Ce soir, j'inspirais. Je ressentais les détails de ce monde qui n'accablent pas mais suscitent espérance. La brise automnale caressait à son gré mon visage, soulevait de temps à autres quelques unes de mes boucles. Le jardin de Ginny rejetait abondement ses saveurs, ses effluves, qui m'enveloppaient aussi précieusement que le firmament nous surplombant. Je vivais ; reprenais des connections que je n'avais pas su renouer précédemment car trop occupé à ne pas perdre pied, à militer constamment contre ces démons qui ce soir s'étaient pourtant évadés odieusement, honteusement, mais depuis m'autorisaient à souffler.
J'hésite néanmoins à formuler la parole que quémande mon interlocutrice. Cette promesse de confessions, de confidences, de transparence. Doucement, j'affiche ce refus de la peiner à nouveau, ce à quoi elle rétorque mes précédents propos. Je prince imperceptiblement mes lèvres, emprisonnant les termes précipités, l'invitant à continuer. « Malgré ce que 90% de mon entourage semble penser, je suis capable d’en prendre, Isaac. Pour toi, je peux faire un effort. » Elle inspire longuement, je ferme les yeux pour m'adonner au fréquent jeu de lier les mots aux maux. « Ce n'est pas de toi que je doute. » Par ricochet, l'affubler m'étrangle, l'attrister m'atteint. La frontière me semble abstraite entre altruisme et égoïsme lorsque je refuse sincérité à mes proches sous prétexte que je ne saurais accepter le fait de les avoir blessés. « Je m'en veux de faire du mal à ceux que j'aime. » Je me caractérise de fraude, de menteur, de voleur. Qui suis-je pour refuser toute main assumée tendue vers moi ? « Je sais que ce n'est pas à moi d'en juger et que c'est nul de ma part de mettre en doute quiconque me dit pouvoir entendre et vouloir entendre. » Cependant, je suis un infirmier issue d'une famille d'agriculteurs provenant d'un village moyen.
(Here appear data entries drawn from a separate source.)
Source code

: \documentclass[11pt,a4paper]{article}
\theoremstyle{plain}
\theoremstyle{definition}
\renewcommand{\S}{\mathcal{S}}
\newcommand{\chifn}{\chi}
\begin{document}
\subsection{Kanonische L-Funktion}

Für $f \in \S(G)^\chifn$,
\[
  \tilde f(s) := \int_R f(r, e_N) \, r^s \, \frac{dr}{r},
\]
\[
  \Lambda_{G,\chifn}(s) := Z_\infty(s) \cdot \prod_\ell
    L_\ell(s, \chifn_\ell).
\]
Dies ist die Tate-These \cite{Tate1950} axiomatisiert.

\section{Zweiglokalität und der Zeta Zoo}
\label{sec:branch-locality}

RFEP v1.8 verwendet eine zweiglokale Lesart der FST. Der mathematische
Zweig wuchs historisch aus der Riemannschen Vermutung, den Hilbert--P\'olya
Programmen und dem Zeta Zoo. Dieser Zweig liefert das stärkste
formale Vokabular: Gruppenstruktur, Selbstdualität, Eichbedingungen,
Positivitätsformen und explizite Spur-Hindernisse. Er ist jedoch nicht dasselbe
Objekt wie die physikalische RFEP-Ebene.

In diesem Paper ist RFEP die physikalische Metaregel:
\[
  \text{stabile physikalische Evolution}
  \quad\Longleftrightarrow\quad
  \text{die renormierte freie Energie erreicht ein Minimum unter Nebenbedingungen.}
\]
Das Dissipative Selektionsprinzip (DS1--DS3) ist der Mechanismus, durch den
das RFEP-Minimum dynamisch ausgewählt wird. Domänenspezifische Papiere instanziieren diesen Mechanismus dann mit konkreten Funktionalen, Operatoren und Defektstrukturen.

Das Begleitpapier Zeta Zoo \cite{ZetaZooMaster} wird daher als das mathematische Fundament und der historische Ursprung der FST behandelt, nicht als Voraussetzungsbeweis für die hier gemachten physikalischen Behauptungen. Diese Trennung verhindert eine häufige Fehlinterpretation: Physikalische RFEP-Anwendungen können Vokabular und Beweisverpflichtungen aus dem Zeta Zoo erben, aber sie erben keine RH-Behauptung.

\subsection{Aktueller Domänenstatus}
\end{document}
J'ai appris à ne démontrer que puissance et prestance et j'ai été conditionné à douter systématiquement des paroles de bien-être d'Autrui, sachant que l'Homme est capable de tout pour ne pas affronter ses faiblesses. Malgré tout, je lui promets. Je prends ce risque à cœur martelé, les palpitations s'adoucissant lorsqu'elle rappelle cette clause précieuse du marché nous réduisant à se préserver de tout excédent d'émotions. Je hoche la tête, consolé, suspendant les mots dans notre bulle, garants de ma voix. « Part of the deal. »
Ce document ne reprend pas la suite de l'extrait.